━━ INPUT RECORDS

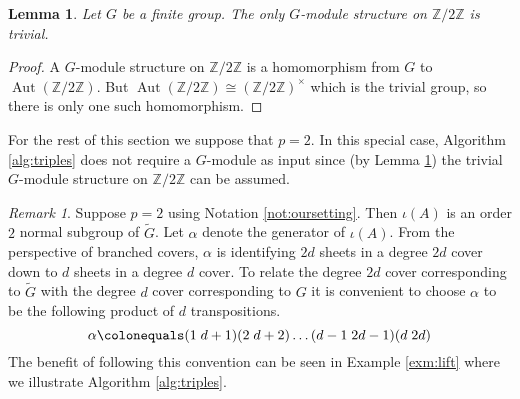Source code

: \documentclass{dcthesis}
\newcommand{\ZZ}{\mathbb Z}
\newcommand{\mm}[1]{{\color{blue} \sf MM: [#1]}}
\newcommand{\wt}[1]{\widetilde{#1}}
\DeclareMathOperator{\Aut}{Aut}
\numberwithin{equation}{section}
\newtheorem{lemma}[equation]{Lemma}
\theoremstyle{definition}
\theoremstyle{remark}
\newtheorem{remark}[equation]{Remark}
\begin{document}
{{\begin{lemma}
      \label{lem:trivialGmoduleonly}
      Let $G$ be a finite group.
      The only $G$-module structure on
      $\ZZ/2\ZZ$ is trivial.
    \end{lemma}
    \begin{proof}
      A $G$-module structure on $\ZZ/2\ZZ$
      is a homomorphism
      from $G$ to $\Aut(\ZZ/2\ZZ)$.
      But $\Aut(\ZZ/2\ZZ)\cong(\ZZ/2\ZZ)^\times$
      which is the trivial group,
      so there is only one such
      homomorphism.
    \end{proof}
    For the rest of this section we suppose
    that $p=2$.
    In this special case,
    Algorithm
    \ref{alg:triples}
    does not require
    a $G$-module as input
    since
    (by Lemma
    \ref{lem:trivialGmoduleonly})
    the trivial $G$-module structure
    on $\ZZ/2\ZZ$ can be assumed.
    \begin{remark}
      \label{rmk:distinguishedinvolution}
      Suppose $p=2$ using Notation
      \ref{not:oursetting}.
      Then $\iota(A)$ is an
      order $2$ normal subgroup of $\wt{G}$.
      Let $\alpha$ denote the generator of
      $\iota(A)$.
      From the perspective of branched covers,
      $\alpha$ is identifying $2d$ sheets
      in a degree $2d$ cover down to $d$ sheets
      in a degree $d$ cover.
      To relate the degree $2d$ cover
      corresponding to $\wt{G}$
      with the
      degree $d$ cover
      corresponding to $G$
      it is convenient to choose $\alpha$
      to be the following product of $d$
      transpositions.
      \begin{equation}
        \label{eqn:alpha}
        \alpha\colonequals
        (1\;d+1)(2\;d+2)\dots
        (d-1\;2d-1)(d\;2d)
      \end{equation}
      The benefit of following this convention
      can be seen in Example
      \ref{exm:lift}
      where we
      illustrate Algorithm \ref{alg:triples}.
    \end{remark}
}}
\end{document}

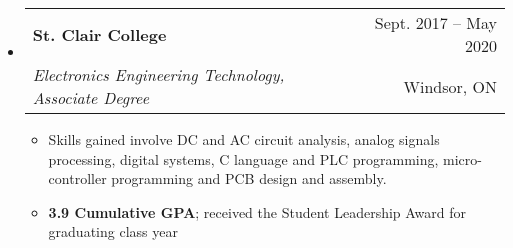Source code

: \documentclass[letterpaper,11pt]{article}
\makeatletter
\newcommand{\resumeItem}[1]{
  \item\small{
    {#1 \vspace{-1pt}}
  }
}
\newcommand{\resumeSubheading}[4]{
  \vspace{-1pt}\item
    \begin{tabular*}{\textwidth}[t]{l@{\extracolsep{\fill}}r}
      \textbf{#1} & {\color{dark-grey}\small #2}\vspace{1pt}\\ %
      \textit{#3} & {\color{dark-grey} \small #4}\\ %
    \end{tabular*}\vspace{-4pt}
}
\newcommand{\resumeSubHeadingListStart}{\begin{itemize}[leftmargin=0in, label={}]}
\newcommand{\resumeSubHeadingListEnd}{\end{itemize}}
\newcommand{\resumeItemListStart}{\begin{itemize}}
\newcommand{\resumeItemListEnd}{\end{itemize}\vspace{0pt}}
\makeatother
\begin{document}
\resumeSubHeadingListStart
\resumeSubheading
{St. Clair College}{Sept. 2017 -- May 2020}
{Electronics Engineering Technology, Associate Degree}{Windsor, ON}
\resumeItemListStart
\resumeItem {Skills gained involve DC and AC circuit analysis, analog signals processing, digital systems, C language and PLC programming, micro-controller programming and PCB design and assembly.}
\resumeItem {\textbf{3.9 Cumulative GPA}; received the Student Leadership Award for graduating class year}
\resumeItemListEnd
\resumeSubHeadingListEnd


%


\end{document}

━━━━

> WORK INSTRUCTION
Take each line from the preceding material that contains "resumeItemListEnd" and copy it.

> RESPONSE BOX
\newcommand{\resumeItemListEnd}{\end{itemize}\vspace{0pt}}
\resumeItemListEnd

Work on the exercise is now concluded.